▶ _TASK GOAL_
Pictures must not appear in the copy. Set down exactly the line with "allowing the client" and each line after it through the end of the data below.

ENTRIES SHOWN: Begin

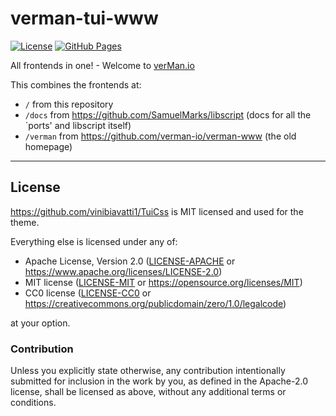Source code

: verman-tui-www
==============

[![License](https://img.shields.io/badge/license-Apache--2.0%20OR%20MIT%20OR%20CC0-blue.svg)](https://opensource.org/licenses/Apache-2.0)
[![GitHub Pages](https://github.com/verman-io/verman-tui-www/actions/workflows/main.yml/badge.svg)](https://github.com/verman-io/verman-tui-www/actions/workflows/main.yml)

All frontends in one! - Welcome to [verMan.io](https://verMan.io)

This combines the frontends at:

  - `/` from this repository
  - `/docs` from https://github.com/SamuelMarks/libscript (docs for all the `ports' and libscript itself)
  - `/verman` from https://github.com/verman-io/verman-www (the old homepage)

<hr/>

## License

https://github.com/vinibiavatti1/TuiCss is MIT licensed and used for the theme.

Everything else is licensed under any of:

- Apache License, Version 2.0 ([LICENSE-APACHE](LICENSE-APACHE) or <https://www.apache.org/licenses/LICENSE-2.0>)
- MIT license ([LICENSE-MIT](LICENSE-MIT) or <https://opensource.org/licenses/MIT>)
- CC0 license ([LICENSE-CC0](LICENSE-CC0) or <https://creativecommons.org/publicdomain/zero/1.0/legalcode>)

at your option.

### Contribution

Unless you explicitly state otherwise, any contribution intentionally submitted for inclusion in the work by you, as defined in the Apache-2.0 license, shall be licensed as above, without any additional terms or conditions.
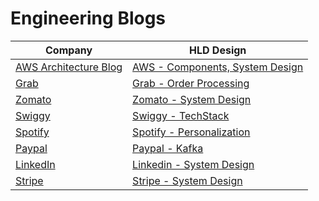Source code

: # Engineering Blogs

| Company                                                             | HLD Design                                                                            |
|---------------------------------------------------------------------|---------------------------------------------------------------------------------------|
| [AWS Architecture Blog](https://aws.amazon.com/blogs/architecture/) | [AWS - Components, System Design](src/2_AWSComponents/Readme.md)                      |
| [Grab](https://engineering.grab.com/)                               | [Grab - Order Processing](src/3_HLDDesignProblems/GrabSystemDesign/Readme.md)         |
| [Zomato](https://blog.zomato.com/author/engineering)                | [Zomato - System Design](src/3_HLDDesignProblems/ZomatoSwiggyDesign/Readme.md)        |
| [Swiggy](https://bytes.swiggy.com/)                                 | [Swiggy - TechStack](src/3_HLDDesignProblems/ZomatoSwiggyDesign/SwiggyTechStack.md)   |
| [Spotify](https://engineering.atspotify.com/)                       | [Spotify - Personalization](src/3_HLDDesignProblems/PersonalizationSpotify/Readme.md) |
| [Paypal](https://medium.com/paypal-tech)                            | [Paypal - Kafka](src/3_HLDDesignProblems/PaypalKafka/Readme.md)                       |
| [LinkedIn](https://engineering.linkedin.com/)                       | [Linkedin - System Design](src/3_HLDDesignProblems/LinkedInDesign/Readme.md)          |
| [Stripe](https://stripe.com/blog/engineering)                       | [Stripe - System Design](src/3_HLDDesignProblems/StripeSystemDesign/Readme.md)        |

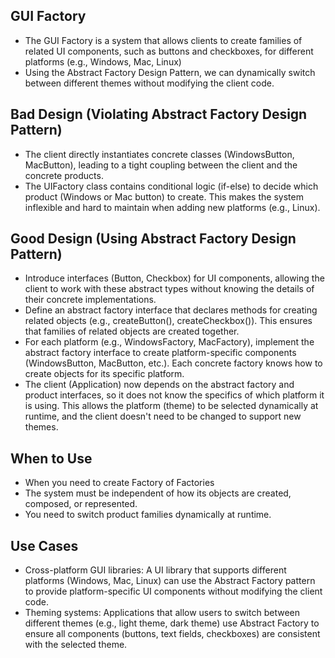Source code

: ## GUI Factory
- The GUI Factory is a system that allows clients to create families of related UI components,
  such as buttons and checkboxes, for different platforms (e.g., Windows, Mac, Linux)
- Using the Abstract Factory Design Pattern, we can dynamically switch
  between different themes without modifying the client code.


## Bad Design (Violating Abstract Factory Design Pattern)
- The client directly instantiates concrete classes (WindowsButton, MacButton),
  leading to a tight coupling between the client and the concrete products.
- The UIFactory class contains conditional logic (if-else)
  to decide which product (Windows or Mac button) to create.
  This makes the system inflexible and hard to maintain when adding new platforms (e.g., Linux).


## Good Design (Using Abstract Factory Design Pattern)
- Introduce interfaces (Button, Checkbox) for UI components,
  allowing the client to work with these abstract types
  without knowing the details of their concrete implementations.
- Define an abstract factory interface that declares methods
  for creating related objects (e.g., createButton(), createCheckbox()).
  This ensures that families of related objects are created together.
- For each platform (e.g., WindowsFactory, MacFactory), implement the abstract factory interface
  to create platform-specific components (WindowsButton, MacButton, etc.).
  Each concrete factory knows how to create objects for its specific platform.
- The client (Application) now depends on the abstract factory and product interfaces,
  so it does not know the specifics of which platform it is using.
  This allows the platform (theme) to be selected dynamically at runtime,
  and the client doesn't need to be changed to support new themes.


## When to Use
- When you need to create Factory of Factories
- The system must be independent of how its objects are created, composed, or represented.
- You need to switch product families dynamically at runtime.


## Use Cases
- Cross-platform GUI libraries: A UI library that supports different platforms
  (Windows, Mac, Linux) can use the Abstract Factory pattern
  to provide platform-specific UI components without modifying the client code.
- Theming systems: Applications that allow users to switch between different themes
  (e.g., light theme, dark theme) use Abstract Factory to ensure all components
  (buttons, text fields, checkboxes) are consistent with the selected theme.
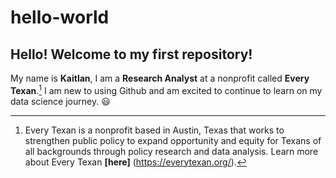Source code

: # hello-world
## Hello! Welcome to my first repository!

My name is **Kaitlan**, I am a **Research Analyst** at a nonprofit called **Every Texan**.[^1] I am new to using Github and am excited to continue to learn on my data science journey. :smiley:

[^1]: Every Texan is a nonprofit based in Austin, Texas that works to strengthen public policy to expand opportunity and equity for Texans of all backgrounds through policy research and data analysis. Learn more about Every Texan **[here]** (https://everytexan.org/).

ENTRIES SHOWN: End

▶ _EXERCISE RESPONSE_
  allowing the client to work with these abstract types
  without knowing the details of their concrete implementations.
- Define an abstract factory interface that declares methods
  for creating related objects (e.g., createButton(), createCheckbox()).
  This ensures that families of related objects are created together.
- For each platform (e.g., WindowsFactory, MacFactory), implement the abstract factory interface
  to create platform-specific components (WindowsButton, MacButton, etc.).
  Each concrete factory knows how to create objects for its specific platform.
- The client (Application) now depends on the abstract factory and product interfaces,
  so it does not know the specifics of which platform it is using.
  This allows the platform (theme) to be selected dynamically at runtime,
  and the client doesn't need to be changed to support new themes.


## When to Use
- When you need to create Factory of Factories
- The system must be independent of how its objects are created, composed, or represented.
- You need to switch product families dynamically at runtime.


## Use Cases
- Cross-platform GUI libraries: A UI library that supports different platforms
  (Windows, Mac, Linux) can use the Abstract Factory pattern
  to provide platform-specific UI components without modifying the client code.
- Theming systems: Applications that allow users to switch between different themes
  (e.g., light theme, dark theme) use Abstract Factory to ensure all components
  (buttons, text fields, checkboxes) are consistent with the selected theme.
Source code

: # hello-world
## Hello! Welcome to my first repository!

My name is **Kaitlan**, I am a **Research Analyst** at a nonprofit called **Every Texan**.[^1] I am new to using Github and am excited to continue to learn on my data science journey. :smiley:

[^1]: Every Texan is a nonprofit based in Austin, Texas that works to strengthen public policy to expand opportunity and equity for Texans of all backgrounds through policy research and data analysis. Learn more about Every Texan **[here]** (https://everytexan.org/).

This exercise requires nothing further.